Humans and Really Really Large Numbers

The following conundrum can be found at Overcoming Bias:

3^^^3 is an exponential tower of 3s which is 7,625,597,484,987 layers tall.  You start with 1; raise 3 to the power of 1 to get 3; raise 3 to the power of 3 to get 27; raise 3 to the power of 27 to get 7625597484987; raise 3 to the power of 7625597484987 to get a number much larger than the number of atoms in the universe, but which could still be written down in base 10, on 100 square kilometers of paper; then raise 3 to that power; and continue until you've exponentiated 7625597484987 times.  That's 3^^^3.  It's the smallest simple inconceivably huge number I know.

Now here's the moral dilemma.  If neither event is going to happen to you personally, but you still had to choose one or the other:

Would you prefer that one person be horribly tortured for fifty years without hope or rest, or that 3^^^3 people get dust specks in their eyes?

I'm reminded of the well-known saying “Extraordinary claims require extraordinary evidence.” A ratio of 3^^^3 is an extraordinary claim and I'm not sure the evidence needed to establish it can be stuffed into human minds as presently constituted.

Given that any such ratio is currently dubious, one part of the claim or the other is bound to be less certain. I can think of two possible back stories for the decision:

• We can establish the Union of Dust-Free Socialist Republics that will prevent a calculated 3^^^3 dust specks if we only torture just one dissident for fifty years.

• We have an anti-dust vaccine ready, but an article in The Journal of Really Dubious Medical Research claims that after it has been used 3^^^3 times, an Alien Space Bat will be attracted to human civilization. It will then kidnap somebody to torture for fifty years.

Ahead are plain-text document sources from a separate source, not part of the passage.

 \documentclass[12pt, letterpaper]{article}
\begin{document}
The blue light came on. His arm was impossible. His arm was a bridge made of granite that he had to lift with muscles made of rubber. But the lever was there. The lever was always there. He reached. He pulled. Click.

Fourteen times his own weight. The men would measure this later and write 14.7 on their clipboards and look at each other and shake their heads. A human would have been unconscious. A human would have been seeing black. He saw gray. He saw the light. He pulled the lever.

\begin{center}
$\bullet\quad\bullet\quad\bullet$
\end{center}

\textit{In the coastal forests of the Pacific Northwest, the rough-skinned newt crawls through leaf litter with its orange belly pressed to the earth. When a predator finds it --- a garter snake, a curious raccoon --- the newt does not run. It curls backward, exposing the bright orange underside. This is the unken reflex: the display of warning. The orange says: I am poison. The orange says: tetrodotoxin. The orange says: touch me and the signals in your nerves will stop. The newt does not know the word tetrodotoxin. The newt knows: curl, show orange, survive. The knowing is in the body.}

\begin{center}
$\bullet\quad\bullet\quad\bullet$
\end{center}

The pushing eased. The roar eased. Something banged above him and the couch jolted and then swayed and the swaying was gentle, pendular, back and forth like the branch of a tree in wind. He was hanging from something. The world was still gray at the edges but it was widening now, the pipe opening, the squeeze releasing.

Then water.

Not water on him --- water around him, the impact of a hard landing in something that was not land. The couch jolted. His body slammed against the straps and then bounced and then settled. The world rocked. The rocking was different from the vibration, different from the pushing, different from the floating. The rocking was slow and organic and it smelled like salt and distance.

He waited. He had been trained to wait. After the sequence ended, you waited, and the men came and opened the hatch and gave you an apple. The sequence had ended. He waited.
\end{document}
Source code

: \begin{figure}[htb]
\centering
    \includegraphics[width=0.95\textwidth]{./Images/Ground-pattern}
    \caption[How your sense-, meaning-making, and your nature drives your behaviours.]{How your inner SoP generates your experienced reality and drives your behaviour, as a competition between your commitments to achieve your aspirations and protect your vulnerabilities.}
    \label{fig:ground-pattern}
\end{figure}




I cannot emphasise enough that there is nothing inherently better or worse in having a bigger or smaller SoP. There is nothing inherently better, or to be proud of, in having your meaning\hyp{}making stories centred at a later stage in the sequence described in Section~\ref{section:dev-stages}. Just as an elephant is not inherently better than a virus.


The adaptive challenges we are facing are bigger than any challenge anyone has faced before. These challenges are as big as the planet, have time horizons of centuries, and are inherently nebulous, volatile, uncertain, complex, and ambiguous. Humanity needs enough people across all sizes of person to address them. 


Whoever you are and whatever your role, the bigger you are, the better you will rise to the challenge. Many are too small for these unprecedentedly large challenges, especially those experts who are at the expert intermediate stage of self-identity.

In the first case, we should stop the torture and in the second case, we should stop the dust.

The really disturbing part

The really disturbing part of the above reasoning (to this Platonist mathematician who's unwilling to be expelled from the Cantorian paradise) is what it implies about axioms of infinity. If human beings are unable to think properly about very large finite numbers, consider how much more we are unable to comprehend infinite numbers …

I'm reminded of the saying “This is not mathematics. This is theology.” (about the more abstract parts of mathematics). There's also the following passage from The Hitch Hiker's Guide to the Galaxy:

The car shot forward straight into the circle of light, and suddenly Arthur had a fairly clear idea of what infinity looked like.

It wasn't infinity in fact. Infinity itself looks flat and uninteresting. Looking up into the night sky is looking into infinity—distance is incomprehensible and therefore meaningless. The chamber into which the aircar emerged was anything but infinite, it was just very very big, so that it gave the impression of infinity far better than infinity itself.

On the other hand, if there's anything to Roger Penrose's speculations, maybe we are able to think in terms of infinity … which doesn't explain why thinking in terms of very large finite numbers is so difficult. Maybe the MIPS are infinite but the IO is limited. Maybe after the Singularity, we'll be able to absorb the data needed to make a decision. Maybe I've been using the term “maybe” too often in this paragraph.

One possible way to rehabilitate axioms of infinity is to think of them as establishing the consistency of finite mathematics. A consistent system cannot yield its own consistency but it can prove the consistency of simpler axiom systems, especially when a model of the simpler system is embedded. So the axiom of infinity will establish the consistency of finite mathematics and the power-set axiom will establish the consistency of finite mathematics plus the assumption of the consistency of finite mathematics, etc.

Addendum: If something similar to the above defense of the theological type of mathematics were applied to religion itself, I'm sure it would be regarded as a threadbare excuse at Overcoming Bias.